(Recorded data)
________________________________________

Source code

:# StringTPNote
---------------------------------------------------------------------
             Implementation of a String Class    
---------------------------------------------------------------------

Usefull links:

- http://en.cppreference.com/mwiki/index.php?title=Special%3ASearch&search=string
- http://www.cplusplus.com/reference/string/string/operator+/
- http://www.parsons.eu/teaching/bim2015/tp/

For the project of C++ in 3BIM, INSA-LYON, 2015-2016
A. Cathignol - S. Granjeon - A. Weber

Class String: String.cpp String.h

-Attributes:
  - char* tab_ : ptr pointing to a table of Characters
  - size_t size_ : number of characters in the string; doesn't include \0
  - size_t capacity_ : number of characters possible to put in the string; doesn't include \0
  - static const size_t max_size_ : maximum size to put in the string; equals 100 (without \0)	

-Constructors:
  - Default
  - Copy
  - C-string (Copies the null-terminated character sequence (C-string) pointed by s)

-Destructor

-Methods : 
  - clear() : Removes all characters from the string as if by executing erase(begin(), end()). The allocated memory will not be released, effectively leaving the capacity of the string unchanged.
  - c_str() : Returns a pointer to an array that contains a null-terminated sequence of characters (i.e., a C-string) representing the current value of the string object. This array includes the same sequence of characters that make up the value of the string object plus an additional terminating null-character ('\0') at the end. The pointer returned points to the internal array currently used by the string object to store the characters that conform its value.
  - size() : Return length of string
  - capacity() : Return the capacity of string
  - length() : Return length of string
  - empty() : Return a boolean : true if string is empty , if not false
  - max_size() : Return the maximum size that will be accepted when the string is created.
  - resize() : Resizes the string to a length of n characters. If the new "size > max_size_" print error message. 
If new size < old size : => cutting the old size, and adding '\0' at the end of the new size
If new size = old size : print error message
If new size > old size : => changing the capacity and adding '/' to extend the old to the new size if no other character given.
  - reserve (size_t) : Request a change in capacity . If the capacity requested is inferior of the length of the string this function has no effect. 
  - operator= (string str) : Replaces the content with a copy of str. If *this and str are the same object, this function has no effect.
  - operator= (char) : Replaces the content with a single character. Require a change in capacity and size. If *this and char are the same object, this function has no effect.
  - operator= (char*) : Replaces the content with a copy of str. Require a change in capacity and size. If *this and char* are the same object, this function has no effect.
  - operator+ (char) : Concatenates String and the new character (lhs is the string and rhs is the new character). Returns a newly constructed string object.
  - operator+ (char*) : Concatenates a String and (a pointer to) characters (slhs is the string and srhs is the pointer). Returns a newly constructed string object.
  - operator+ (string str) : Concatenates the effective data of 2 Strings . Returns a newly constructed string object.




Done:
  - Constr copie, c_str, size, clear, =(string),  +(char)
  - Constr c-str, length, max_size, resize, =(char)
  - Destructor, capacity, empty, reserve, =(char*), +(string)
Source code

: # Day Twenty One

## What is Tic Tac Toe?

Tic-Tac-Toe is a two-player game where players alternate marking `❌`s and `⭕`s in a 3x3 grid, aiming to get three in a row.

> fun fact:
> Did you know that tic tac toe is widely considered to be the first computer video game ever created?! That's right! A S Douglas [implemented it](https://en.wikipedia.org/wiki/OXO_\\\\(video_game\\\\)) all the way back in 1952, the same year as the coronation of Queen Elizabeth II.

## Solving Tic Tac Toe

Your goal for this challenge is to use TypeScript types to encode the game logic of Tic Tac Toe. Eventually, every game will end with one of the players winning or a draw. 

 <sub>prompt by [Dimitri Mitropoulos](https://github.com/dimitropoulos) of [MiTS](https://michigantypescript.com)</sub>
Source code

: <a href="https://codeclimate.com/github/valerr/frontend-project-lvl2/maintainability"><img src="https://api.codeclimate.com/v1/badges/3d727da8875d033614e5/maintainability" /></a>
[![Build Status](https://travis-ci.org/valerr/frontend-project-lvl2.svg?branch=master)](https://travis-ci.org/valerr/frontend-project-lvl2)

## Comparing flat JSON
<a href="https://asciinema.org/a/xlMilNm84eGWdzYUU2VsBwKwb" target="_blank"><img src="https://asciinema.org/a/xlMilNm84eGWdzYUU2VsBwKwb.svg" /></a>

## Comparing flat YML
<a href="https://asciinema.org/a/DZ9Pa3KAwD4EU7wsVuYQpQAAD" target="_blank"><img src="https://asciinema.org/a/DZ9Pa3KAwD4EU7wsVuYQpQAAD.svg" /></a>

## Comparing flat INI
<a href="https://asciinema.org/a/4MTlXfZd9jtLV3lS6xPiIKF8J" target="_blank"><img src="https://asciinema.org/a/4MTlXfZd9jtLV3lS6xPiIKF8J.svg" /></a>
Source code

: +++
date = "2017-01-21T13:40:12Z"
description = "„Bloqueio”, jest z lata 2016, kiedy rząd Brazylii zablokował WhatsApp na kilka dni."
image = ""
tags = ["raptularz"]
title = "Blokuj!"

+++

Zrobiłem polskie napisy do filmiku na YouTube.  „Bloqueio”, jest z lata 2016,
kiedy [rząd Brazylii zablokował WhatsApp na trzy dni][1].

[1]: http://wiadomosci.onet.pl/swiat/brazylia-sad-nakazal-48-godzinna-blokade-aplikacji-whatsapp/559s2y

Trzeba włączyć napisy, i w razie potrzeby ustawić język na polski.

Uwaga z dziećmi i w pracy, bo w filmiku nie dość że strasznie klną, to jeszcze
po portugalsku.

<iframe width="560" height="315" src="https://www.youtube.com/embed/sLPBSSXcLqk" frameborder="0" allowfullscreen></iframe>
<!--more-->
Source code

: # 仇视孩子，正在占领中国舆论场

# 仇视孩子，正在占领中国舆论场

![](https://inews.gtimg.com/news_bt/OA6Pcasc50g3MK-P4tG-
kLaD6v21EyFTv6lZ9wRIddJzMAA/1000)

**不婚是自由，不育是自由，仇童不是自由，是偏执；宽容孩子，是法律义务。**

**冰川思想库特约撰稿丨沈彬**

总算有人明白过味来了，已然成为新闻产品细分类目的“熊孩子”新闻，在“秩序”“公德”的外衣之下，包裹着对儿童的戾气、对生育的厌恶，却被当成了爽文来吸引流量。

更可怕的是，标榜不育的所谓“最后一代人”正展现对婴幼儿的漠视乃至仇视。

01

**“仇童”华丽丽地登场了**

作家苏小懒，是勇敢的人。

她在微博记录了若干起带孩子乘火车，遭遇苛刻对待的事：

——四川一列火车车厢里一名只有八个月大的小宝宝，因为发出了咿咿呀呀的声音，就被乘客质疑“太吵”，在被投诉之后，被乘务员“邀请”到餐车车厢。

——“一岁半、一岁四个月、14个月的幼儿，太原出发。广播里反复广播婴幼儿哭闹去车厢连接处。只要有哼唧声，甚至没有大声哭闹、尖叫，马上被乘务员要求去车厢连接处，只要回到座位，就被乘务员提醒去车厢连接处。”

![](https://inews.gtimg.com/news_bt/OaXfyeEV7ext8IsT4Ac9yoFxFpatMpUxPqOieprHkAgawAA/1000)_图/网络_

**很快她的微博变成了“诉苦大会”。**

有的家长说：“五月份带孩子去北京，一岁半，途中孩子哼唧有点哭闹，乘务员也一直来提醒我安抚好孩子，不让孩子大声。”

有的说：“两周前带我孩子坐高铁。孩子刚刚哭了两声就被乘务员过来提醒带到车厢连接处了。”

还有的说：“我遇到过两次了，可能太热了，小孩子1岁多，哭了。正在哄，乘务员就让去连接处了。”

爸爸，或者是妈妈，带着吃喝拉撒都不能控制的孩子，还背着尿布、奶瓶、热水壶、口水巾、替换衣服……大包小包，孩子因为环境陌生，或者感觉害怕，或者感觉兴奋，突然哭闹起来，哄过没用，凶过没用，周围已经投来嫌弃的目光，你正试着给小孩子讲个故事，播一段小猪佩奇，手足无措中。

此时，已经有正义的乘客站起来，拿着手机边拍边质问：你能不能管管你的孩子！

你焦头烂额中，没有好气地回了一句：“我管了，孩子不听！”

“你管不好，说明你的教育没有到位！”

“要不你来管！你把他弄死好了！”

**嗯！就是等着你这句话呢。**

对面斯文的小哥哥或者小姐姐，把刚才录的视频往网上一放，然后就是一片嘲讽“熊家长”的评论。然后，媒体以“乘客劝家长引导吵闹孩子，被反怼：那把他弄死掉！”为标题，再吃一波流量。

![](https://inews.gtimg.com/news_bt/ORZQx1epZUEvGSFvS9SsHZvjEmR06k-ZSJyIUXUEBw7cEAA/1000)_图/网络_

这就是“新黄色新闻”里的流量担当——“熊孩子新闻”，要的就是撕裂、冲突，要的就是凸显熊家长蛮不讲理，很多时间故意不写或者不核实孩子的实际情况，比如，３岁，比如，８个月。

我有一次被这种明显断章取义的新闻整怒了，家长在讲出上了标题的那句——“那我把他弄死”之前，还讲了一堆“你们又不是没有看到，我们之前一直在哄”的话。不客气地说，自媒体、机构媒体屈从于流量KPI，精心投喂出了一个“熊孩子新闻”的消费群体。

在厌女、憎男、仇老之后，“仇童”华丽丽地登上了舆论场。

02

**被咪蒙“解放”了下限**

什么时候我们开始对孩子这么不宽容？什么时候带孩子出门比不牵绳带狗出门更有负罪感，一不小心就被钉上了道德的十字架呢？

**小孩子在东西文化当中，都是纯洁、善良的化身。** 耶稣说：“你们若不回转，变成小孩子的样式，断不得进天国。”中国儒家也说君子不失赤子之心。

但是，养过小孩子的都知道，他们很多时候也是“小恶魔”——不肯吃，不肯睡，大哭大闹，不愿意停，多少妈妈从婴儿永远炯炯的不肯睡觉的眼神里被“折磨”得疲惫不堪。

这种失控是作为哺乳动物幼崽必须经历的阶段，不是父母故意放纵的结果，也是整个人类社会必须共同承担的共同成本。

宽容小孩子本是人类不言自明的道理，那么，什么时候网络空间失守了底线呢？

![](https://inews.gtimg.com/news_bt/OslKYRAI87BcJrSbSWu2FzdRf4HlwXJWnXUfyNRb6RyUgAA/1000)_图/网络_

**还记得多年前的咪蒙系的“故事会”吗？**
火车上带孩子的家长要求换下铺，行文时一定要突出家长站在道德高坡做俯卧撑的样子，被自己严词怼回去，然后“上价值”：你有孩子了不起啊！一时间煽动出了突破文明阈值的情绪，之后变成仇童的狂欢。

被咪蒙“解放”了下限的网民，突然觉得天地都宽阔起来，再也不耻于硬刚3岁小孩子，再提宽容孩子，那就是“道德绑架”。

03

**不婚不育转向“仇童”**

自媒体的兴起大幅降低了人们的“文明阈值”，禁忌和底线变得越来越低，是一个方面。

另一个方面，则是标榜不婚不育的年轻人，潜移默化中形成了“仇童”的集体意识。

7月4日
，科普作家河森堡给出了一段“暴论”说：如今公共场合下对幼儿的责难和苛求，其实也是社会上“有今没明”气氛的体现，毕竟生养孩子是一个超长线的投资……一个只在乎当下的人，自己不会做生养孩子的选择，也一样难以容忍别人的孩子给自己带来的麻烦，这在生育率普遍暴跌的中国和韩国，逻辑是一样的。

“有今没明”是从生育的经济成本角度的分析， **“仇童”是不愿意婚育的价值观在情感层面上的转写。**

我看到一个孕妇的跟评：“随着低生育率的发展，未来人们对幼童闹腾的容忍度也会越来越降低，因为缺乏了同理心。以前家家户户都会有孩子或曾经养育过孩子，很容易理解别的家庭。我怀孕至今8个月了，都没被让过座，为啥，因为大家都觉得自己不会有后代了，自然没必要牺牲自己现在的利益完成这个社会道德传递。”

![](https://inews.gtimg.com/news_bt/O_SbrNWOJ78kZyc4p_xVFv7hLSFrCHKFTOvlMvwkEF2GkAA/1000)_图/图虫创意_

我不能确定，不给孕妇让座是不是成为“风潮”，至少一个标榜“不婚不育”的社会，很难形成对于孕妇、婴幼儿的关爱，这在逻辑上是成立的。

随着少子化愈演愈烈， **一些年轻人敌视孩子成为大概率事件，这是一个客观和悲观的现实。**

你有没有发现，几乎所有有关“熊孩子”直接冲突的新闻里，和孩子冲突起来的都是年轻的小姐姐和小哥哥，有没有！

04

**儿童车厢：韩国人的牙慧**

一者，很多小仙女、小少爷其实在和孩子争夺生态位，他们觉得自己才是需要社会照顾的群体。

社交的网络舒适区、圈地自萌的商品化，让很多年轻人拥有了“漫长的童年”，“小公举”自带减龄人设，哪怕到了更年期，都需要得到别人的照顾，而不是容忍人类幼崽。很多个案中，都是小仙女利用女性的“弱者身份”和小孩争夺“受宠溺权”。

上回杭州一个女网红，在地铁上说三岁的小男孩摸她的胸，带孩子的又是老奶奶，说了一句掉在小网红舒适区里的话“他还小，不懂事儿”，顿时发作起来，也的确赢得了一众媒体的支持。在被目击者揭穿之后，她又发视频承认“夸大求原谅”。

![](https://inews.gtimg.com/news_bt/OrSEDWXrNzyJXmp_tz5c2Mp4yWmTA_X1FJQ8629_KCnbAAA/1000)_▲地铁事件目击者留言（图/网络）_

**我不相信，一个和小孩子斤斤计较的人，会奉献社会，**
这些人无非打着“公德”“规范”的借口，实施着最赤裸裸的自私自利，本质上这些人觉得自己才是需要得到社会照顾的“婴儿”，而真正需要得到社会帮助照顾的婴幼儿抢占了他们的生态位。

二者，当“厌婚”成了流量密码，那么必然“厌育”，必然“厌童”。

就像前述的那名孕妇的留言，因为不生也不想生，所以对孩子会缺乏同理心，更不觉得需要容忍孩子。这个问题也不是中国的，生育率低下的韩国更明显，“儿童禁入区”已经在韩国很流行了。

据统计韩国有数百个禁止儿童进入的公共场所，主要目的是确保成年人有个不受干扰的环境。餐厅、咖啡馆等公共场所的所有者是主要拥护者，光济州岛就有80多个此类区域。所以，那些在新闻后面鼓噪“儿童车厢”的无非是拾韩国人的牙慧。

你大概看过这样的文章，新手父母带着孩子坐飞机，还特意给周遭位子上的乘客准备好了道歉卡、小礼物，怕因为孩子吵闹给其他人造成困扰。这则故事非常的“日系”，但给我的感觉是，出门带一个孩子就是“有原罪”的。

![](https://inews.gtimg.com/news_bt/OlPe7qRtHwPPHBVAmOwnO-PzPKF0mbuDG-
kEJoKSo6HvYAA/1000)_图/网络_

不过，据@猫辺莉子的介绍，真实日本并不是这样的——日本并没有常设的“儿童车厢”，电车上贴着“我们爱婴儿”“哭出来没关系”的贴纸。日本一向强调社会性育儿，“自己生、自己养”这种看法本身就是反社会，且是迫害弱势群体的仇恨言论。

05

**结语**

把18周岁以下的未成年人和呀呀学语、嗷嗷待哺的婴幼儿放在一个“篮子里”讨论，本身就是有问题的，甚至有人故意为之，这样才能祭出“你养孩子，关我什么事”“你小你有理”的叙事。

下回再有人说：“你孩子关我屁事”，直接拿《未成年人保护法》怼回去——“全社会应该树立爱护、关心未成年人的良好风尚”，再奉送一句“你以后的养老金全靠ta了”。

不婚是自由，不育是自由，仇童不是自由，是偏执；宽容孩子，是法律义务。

________________________________________

## Problem to work on
Exactly as written, please transcribe the lines from the start of the records above to the line that holds "- c_str() : Returns", both ends included.

## Result for this task
Source code

:# StringTPNote
---------------------------------------------------------------------
             Implementation of a String Class    
---------------------------------------------------------------------

Usefull links:

- http://en.cppreference.com/mwiki/index.php?title=Special%3ASearch&search=string
- http://www.cplusplus.com/reference/string/string/operator+/
- http://www.parsons.eu/teaching/bim2015/tp/

For the project of C++ in 3BIM, INSA-LYON, 2015-2016
A. Cathignol - S. Granjeon - A. Weber

Class String: String.cpp String.h

-Attributes:
  - char* tab_ : ptr pointing to a table of Characters
  - size_t size_ : number of characters in the string; doesn't include \0
  - size_t capacity_ : number of characters possible to put in the string; doesn't include \0
  - static const size_t max_size_ : maximum size to put in the string; equals 100 (without \0)	

-Constructors:
  - Default
  - Copy
  - C-string (Copies the null-terminated character sequence (C-string) pointed by s)

-Destructor

-Methods : 
  - clear() : Removes all characters from the string as if by executing erase(begin(), end()). The allocated memory will not be released, effectively leaving the capacity of the string unchanged.
  - c_str() : Returns a pointer to an array that contains a null-terminated sequence of characters (i.e., a C-string) representing the current value of the string object. This array includes the same sequence of characters that make up the value of the string object plus an additional terminating null-character ('\0') at the end. The pointer returned points to the internal array currently used by the string object to store the characters that conform its value.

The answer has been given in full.